** EXERCISE PROMPT **
Nothing may be added, dropped, or altered; restate the listing word for word.

** DATA IN THIS EXERCISE **

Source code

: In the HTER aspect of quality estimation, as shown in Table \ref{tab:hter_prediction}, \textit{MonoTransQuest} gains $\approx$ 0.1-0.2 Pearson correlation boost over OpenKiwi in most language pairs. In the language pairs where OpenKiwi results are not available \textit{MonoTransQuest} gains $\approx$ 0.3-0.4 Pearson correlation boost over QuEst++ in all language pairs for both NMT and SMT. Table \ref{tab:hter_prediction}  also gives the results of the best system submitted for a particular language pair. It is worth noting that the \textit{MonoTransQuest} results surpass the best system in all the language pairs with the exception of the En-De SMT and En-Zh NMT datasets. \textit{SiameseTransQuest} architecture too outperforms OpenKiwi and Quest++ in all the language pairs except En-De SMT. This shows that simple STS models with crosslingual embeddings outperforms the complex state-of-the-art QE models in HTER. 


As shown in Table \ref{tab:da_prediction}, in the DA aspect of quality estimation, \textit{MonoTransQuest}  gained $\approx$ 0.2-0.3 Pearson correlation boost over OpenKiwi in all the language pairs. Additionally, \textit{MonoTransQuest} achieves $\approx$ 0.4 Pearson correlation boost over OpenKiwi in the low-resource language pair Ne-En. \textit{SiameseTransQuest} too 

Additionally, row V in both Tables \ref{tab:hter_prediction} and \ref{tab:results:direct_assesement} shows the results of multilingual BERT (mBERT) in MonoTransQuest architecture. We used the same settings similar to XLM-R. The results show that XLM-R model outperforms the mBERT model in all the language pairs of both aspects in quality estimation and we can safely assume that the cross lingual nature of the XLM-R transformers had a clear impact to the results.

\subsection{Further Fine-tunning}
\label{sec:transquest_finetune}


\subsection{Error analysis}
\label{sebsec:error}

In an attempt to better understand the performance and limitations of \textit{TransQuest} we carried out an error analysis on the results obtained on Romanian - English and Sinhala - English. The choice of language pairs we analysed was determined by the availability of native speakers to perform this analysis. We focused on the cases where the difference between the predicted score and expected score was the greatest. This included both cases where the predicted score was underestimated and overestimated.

** ANSWER AREA **
Source code

: In the HTER aspect of quality estimation, as shown in Table \ref{tab:hter_prediction}, \textit{MonoTransQuest} gains $\approx$ 0.1-0.2 Pearson correlation boost over OpenKiwi in most language pairs. In the language pairs where OpenKiwi results are not available \textit{MonoTransQuest} gains $\approx$ 0.3-0.4 Pearson correlation boost over QuEst++ in all language pairs for both NMT and SMT. Table \ref{tab:hter_prediction}  also gives the results of the best system submitted for a particular language pair. It is worth noting that the \textit{MonoTransQuest} results surpass the best system in all the language pairs with the exception of the En-De SMT and En-Zh NMT datasets. \textit{SiameseTransQuest} architecture too outperforms OpenKiwi and Quest++ in all the language pairs except En-De SMT. This shows that simple STS models with crosslingual embeddings outperforms the complex state-of-the-art QE models in HTER. 


As shown in Table \ref{tab:da_prediction}, in the DA aspect of quality estimation, \textit{MonoTransQuest}  gained $\approx$ 0.2-0.3 Pearson correlation boost over OpenKiwi in all the language pairs. Additionally, \textit{MonoTransQuest} achieves $\approx$ 0.4 Pearson correlation boost over OpenKiwi in the low-resource language pair Ne-En. \textit{SiameseTransQuest} too 

Additionally, row V in both Tables \ref{tab:hter_prediction} and \ref{tab:results:direct_assesement} shows the results of multilingual BERT (mBERT) in MonoTransQuest architecture. We used the same settings similar to XLM-R. The results show that XLM-R model outperforms the mBERT model in all the language pairs of both aspects in quality estimation and we can safely assume that the cross lingual nature of the XLM-R transformers had a clear impact to the results.

\subsection{Further Fine-tunning}
\label{sec:transquest_finetune}


\subsection{Error analysis}
\label{sebsec:error}

In an attempt to better understand the performance and limitations of \textit{TransQuest} we carried out an error analysis on the results obtained on Romanian - English and Sinhala - English. The choice of language pairs we analysed was determined by the availability of native speakers to perform this analysis. We focused on the cases where the difference between the predicted score and expected score was the greatest. This included both cases where the predicted score was underestimated and overestimated.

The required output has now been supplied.